As it stands, state common law governing medical injury claims is a patchwork of wildly varying standards and precedents. A few states—Nevada, Oregon, Pennsylvania, Texas and Illinois, for example—are malpractice hotspots where skyrocketing insurance premiums are leading to a shortage of specialists. The American Medical Association has said that as many as 20 other states are also in “malpractice crisis.” And Brennan says that 50 to 60 percent of insurance premiums now pay attorneys’ fees rather than compensating patients who have been injured in avoidable medical accidents.
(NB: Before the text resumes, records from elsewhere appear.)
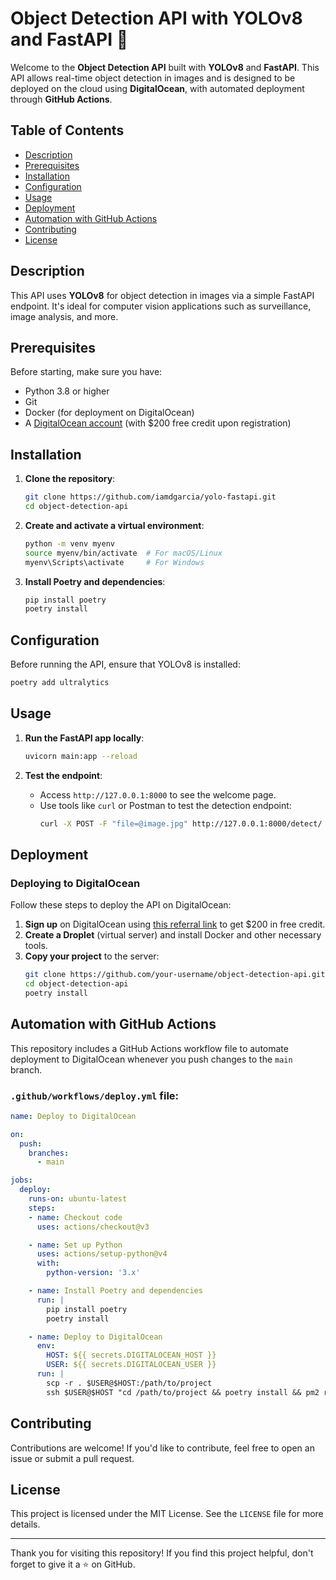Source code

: # Object Detection API with YOLOv8 and FastAPI 🚀

Welcome to the **Object Detection API** built with **YOLOv8** and **FastAPI**. This API allows real-time object detection in images and is designed to be deployed on the cloud using **DigitalOcean**, with automated deployment through **GitHub Actions**.

## Table of Contents
- [Description](#description)
- [Prerequisites](#prerequisites)
- [Installation](#installation)
- [Configuration](#configuration)
- [Usage](#usage)
- [Deployment](#deployment)
- [Automation with GitHub Actions](#automation-with-github-actions)
- [Contributing](#contributing)
- [License](#license)

## Description
This API uses **YOLOv8** for object detection in images via a simple FastAPI endpoint. It's ideal for computer vision applications such as surveillance, image analysis, and more.

## Prerequisites
Before starting, make sure you have:
- Python 3.8 or higher
- Git
- Docker (for deployment on DigitalOcean)
- A [DigitalOcean account](https://m.do.co/c/eddc62174250) (with $200 free credit upon registration)

## Installation
1. **Clone the repository**:
    ```bash
    git clone https://github.com/iamdgarcia/yolo-fastapi.git
    cd object-detection-api
    ```

2. **Create and activate a virtual environment**:
    ```bash
    python -m venv myenv
    source myenv/bin/activate  # For macOS/Linux
    myenv\Scripts\activate     # For Windows
    ```

3. **Install Poetry and dependencies**:
    ```bash
    pip install poetry
    poetry install
    ```

## Configuration
Before running the API, ensure that YOLOv8 is installed:
```bash
poetry add ultralytics
```

## Usage
1. **Run the FastAPI app locally**:
    ```bash
    uvicorn main:app --reload
    ```

2. **Test the endpoint**:
   - Access `http://127.0.0.1:8000` to see the welcome page.
   - Use tools like `curl` or Postman to test the detection endpoint:
     ```bash
     curl -X POST -F "file=@image.jpg" http://127.0.0.1:8000/detect/
     ```

## Deployment
### Deploying to DigitalOcean
Follow these steps to deploy the API on DigitalOcean:
1. **Sign up** on DigitalOcean using [this referral link](https://m.do.co/c/your-referral-link) to get $200 in free credit.
2. **Create a Droplet** (virtual server) and install Docker and other necessary tools.
3. **Copy your project** to the server:
    ```bash
    git clone https://github.com/your-username/object-detection-api.git
    cd object-detection-api
    poetry install
    ```

## Automation with GitHub Actions
This repository includes a GitHub Actions workflow file to automate deployment to DigitalOcean whenever you push changes to the `main` branch.

### `.github/workflows/deploy.yml` file:
```yaml
name: Deploy to DigitalOcean

on:
  push:
    branches:
      - main

jobs:
  deploy:
    runs-on: ubuntu-latest
    steps:
    - name: Checkout code
      uses: actions/checkout@v3

    - name: Set up Python
      uses: actions/setup-python@v4
      with:
        python-version: '3.x'

    - name: Install Poetry and dependencies
      run: |
        pip install poetry
        poetry install

    - name: Deploy to DigitalOcean
      env:
        HOST: ${{ secrets.DIGITALOCEAN_HOST }}
        USER: ${{ secrets.DIGITALOCEAN_USER }}
      run: |
        scp -r . $USER@$HOST:/path/to/project
        ssh $USER@$HOST "cd /path/to/project && poetry install && pm2 restart all"
```

## Contributing
Contributions are welcome! If you'd like to contribute, feel free to open an issue or submit a pull request.

## License
This project is licensed under the MIT License. See the `LICENSE` file for more details.

---

Thank you for visiting this repository! If you find this project helpful, don't forget to give it a ⭐ on GitHub.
Brennan also endorses a greater embrace of “enterprise liability,” where hospitals, rather than individual doctors, are held liable when accidents occur. “In plane crashes, it’s not like everybody goes and sues the pilot,” he says. “They sue the airline, because it’s a big enterprise. The pilot’s part of it, but he’s got to be informed by the systems and processes that are going to make that flight safe. A doctor in a hospital is part of a much larger system, and that system’s got to function well to prevent these types of injuries in the future.”

Brennan says that the simple substitution of “avoidable” for “negligent” under his scheme would represent a major cultural shift away from the simmering cauldron of the malpractice courtroom. When we cast all medical accidents, even some that may have been unavoidable, in terms of negligence, he says, doctors are loathe to come forward when they have made an error.

“If doctors could say, ‘This was an avoidable injury, and we should go ahead and report this,’ Brennan says, “they don’t have to feel as though they’re involved in some sort of moral Passion Play.”